La crítica desempeña un papel decisivo en el intercambio social. Se la puede usar para motivar a la gente, para influir sobre ella, para enseñarle, para comunicar necesidades y deseos o para estimular a alguien a que mejore. Sin embargo, lo que decimos y la forma en que lo decimos están, con demasiada frecuencia, en desacuerdo con lo que esperamos conseguir.

MUJER: ¿Es que siempre tienes que andar por casa vestido con esos andrajos? ¡Pareces un vagabundo!

MARIDO: ¿Y qué quieres que haga, que vaya con traje?

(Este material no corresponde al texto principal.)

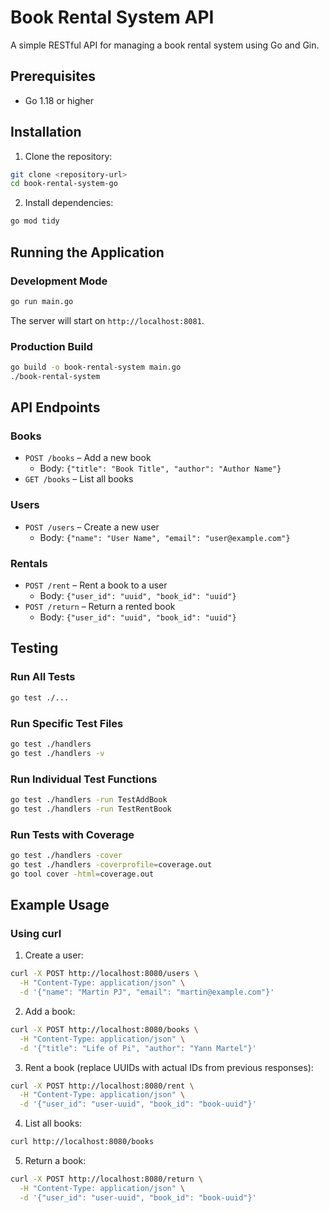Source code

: # Book Rental System API

A simple RESTful API for managing a book rental system using Go and Gin.

## Prerequisites

- Go 1.18 or higher

## Installation

1. Clone the repository:
```bash
git clone <repository-url>
cd book-rental-system-go
```

2. Install dependencies:
```bash
go mod tidy
```

## Running the Application

### Development Mode
```bash
go run main.go
```

The server will start on `http://localhost:8081`.

### Production Build
```bash
go build -o book-rental-system main.go
./book-rental-system
```

## API Endpoints

### Books
- `POST /books` – Add a new book
  - Body: `{"title": "Book Title", "author": "Author Name"}`
- `GET /books` – List all books

### Users
- `POST /users` – Create a new user
  - Body: `{"name": "User Name", "email": "user@example.com"}`

### Rentals
- `POST /rent` – Rent a book to a user
  - Body: `{"user_id": "uuid", "book_id": "uuid"}`
- `POST /return` – Return a rented book
  - Body: `{"user_id": "uuid", "book_id": "uuid"}`

## Testing

### Run All Tests
```bash
go test ./...
```

### Run Specific Test Files
```bash
go test ./handlers
go test ./handlers -v
```

### Run Individual Test Functions
```bash
go test ./handlers -run TestAddBook
go test ./handlers -run TestRentBook
```

### Run Tests with Coverage
```bash
go test ./handlers -cover
go test ./handlers -coverprofile=coverage.out
go tool cover -html=coverage.out
```

## Example Usage

### Using curl

1. Create a user:
```bash
curl -X POST http://localhost:8080/users \
  -H "Content-Type: application/json" \
  -d '{"name": "Martin PJ", "email": "martin@example.com"}'
```

2. Add a book:
```bash
curl -X POST http://localhost:8080/books \
  -H "Content-Type: application/json" \
  -d '{"title": "Life of Pi", "author": "Yann Martel"}'
```

3. Rent a book (replace UUIDs with actual IDs from previous responses):
```bash
curl -X POST http://localhost:8080/rent \
  -H "Content-Type: application/json" \
  -d '{"user_id": "user-uuid", "book_id": "book-uuid"}'
```

4. List all books:
```bash
curl http://localhost:8080/books
```

5. Return a book:
```bash
curl -X POST http://localhost:8080/return \
  -H "Content-Type: application/json" \
  -d '{"user_id": "user-uuid", "book_id": "book-uuid"}'
```

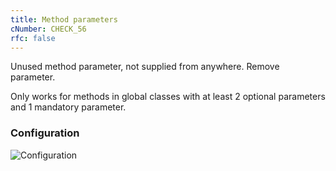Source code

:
 ```yaml
---
title: Method parameters
cNumber: CHECK_56
rfc: false
---
```


Unused method parameter, not supplied from anywhere. Remove parameter.

Only works for methods in global classes with at least 2 optional parameters and 1 mandatory parameter.

### Configuration
![Configuration](/img/56_conf.png)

SUPERVISOR: Ésta es la tercera vez en un mes que se atrasa con el informe de producción, y lo único que tiene para decirme son excusas. Le advierto que si esto no mejora, tendrá que atenerse a las consecuencias.

EMPLEADO (mascullando para sí): Pues despídame… Me tiene harto con sus amenazas.

MARIDO: Si no terminas de dar vueltas con tu maquillaje, perderemos el tren. Siempre llegamos tarde por tu culpa.

MUJER: ¡La culpa no es mía! Eres tú quien me pone nerviosa cuando me estoy arreglando para salir.

Si el objetivo de la crítica es, en última instancia, lograr una mejora, ninguno de los ejemplos arriba citados tiene muchas probabilidades de alcanzar ese fin. Es posible que cada una de las quejas esté bien fundada; es decir señalan por lo menos un comportamiento que, desde un punto de vista realista, puede ser irritante. Pero la forma y el tono en que cada una de las críticas transmite el fastidio o la insatisfacción garantizan —o poco menos— que las cosas empeorarán en vez de mejorar; que la respuesta constructiva se verá más obstaculizada que favorecida.

Lamentablemente, parece que la mayoría de las personas creen que, para ser efectiva, una crítica debe expresarse de manera agria y despiadada, aun cuando actitudes así vayan, de hecho, en contra de la naturaleza de quien critica. De ello dan prueba las advertencias en tono de semidisculpa (y que con frecuencia sólo sirven a nuestro propio consumo interno) que tantas veces nos sirven de prefacio a un comentario crítico:

—No me gusta tener que decírtelo, pero… —o bien—: Ya sé que no me creerás, pero si te lo digo es por tu propio bien.

Y si realmente no llegamos a decir estas cosas, las pensamos. Y en una proposición como ésta va implícito el supuesto de que, por más que una crítica tenga la intención de ser útil, su resultado inevitable es lesionar el yo de la persona a quien se dirige, herir sus sentimientos o denigrar su capacidad.

En ello reside la paradoja de la crítica: por una parte, creemos que ayudará a quien la recibe; por otra, tememos que pueda herir sus sentimientos. De hecho, la mayoría de las veces, las críticas quedan incluidas en la segunda categoría, porque se centran casi siempre en encontrar defectos, descubrir debilidades, desvalorizar ideas o restar importancia a esfuerzos. Es más, quizás asestar mazazos críticos sea uno de los grandes pasatiempos de nuestra civilización.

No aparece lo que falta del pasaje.